O desenvolvimento de cultivares mais adaptadas à seca e ao calor é imperativo nos programas de melhoramento genético para trigo tropical. O crescimento na oferta de cultivares passou de 17 na década de 1990 para 33 cultivares em 2023. Para o pesquisador Joaquim Soares Sobrinho, a cultivar de trigo de sequeiro BRS 404, lançada em 2015, é uma prova deste esforço: “A BRS 404 tem mostrado um desempenho superior em condições de déficit hídrico, com rendimentos até 12% superior quando comparada às demais cultivares utilizadas na região”, conta Joaquim.
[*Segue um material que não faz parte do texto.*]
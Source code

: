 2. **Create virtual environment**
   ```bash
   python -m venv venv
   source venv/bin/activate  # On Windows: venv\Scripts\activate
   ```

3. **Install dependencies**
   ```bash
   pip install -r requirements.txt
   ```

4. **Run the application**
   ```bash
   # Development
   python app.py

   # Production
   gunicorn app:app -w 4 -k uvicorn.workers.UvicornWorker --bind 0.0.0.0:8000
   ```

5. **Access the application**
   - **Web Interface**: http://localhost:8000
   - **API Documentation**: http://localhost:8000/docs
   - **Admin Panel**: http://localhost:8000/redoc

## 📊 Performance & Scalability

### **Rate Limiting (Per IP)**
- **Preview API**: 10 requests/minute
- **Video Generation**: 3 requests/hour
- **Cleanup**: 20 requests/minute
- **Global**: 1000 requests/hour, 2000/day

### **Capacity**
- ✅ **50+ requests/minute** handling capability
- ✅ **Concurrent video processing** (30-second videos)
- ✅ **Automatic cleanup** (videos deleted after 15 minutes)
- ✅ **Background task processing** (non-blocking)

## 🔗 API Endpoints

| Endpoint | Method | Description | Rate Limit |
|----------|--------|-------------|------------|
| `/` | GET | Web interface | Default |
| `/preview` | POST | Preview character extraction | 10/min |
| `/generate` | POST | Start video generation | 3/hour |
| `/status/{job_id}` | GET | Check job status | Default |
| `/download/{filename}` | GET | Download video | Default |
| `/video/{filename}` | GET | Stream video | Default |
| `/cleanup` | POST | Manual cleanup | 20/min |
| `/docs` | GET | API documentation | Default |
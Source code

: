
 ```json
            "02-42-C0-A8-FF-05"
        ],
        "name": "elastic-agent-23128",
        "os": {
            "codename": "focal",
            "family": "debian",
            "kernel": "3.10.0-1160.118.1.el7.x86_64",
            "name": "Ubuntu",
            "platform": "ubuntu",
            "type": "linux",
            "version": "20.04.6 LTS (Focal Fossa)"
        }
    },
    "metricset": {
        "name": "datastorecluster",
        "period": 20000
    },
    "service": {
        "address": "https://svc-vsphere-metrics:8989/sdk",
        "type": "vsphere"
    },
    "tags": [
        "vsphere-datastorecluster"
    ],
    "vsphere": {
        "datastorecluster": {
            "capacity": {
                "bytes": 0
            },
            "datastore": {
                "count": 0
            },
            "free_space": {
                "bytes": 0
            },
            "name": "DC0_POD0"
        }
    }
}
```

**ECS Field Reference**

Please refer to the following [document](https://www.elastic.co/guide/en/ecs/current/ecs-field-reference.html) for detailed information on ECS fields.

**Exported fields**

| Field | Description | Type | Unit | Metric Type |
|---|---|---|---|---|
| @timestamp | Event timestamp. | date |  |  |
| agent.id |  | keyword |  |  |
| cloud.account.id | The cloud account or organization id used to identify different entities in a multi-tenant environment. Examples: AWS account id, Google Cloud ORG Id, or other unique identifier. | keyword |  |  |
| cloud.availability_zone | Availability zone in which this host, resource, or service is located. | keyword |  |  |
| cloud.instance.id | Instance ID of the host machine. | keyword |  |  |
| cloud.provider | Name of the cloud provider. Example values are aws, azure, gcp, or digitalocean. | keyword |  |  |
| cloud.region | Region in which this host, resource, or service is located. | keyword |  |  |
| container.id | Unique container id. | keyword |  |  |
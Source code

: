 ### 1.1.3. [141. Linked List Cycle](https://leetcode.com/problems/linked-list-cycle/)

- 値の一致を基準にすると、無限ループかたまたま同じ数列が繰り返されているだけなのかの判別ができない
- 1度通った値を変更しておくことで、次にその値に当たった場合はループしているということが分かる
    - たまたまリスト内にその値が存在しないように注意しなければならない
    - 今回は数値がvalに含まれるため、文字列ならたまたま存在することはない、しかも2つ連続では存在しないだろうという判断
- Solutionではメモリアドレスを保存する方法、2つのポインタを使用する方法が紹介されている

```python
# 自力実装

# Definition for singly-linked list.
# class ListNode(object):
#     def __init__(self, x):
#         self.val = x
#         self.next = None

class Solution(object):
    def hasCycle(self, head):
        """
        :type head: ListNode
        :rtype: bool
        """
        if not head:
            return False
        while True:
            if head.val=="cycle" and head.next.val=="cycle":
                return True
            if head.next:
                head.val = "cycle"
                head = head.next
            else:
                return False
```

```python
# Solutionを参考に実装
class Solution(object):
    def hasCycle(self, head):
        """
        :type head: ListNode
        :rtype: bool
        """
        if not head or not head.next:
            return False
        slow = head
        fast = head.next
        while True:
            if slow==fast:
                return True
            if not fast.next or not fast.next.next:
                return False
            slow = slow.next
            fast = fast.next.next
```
Outro destaque da pesquisa é a cultivar de trigo irrigado BRS 264, lançada ainda em 2005, que possibilitou a colheita sete dias antes do que as demais cultivares disponíveis no mercado na época, permitindo economizar água. “Trabalhamos hoje, além do melhoramento genético, com novas tecnologias em marcadores moleculares e transgenia. Acredito que logo o trigo tropical vai passar por uma revolução através das cultivares que estão em processo final de seleção”, conclui o pesquisador.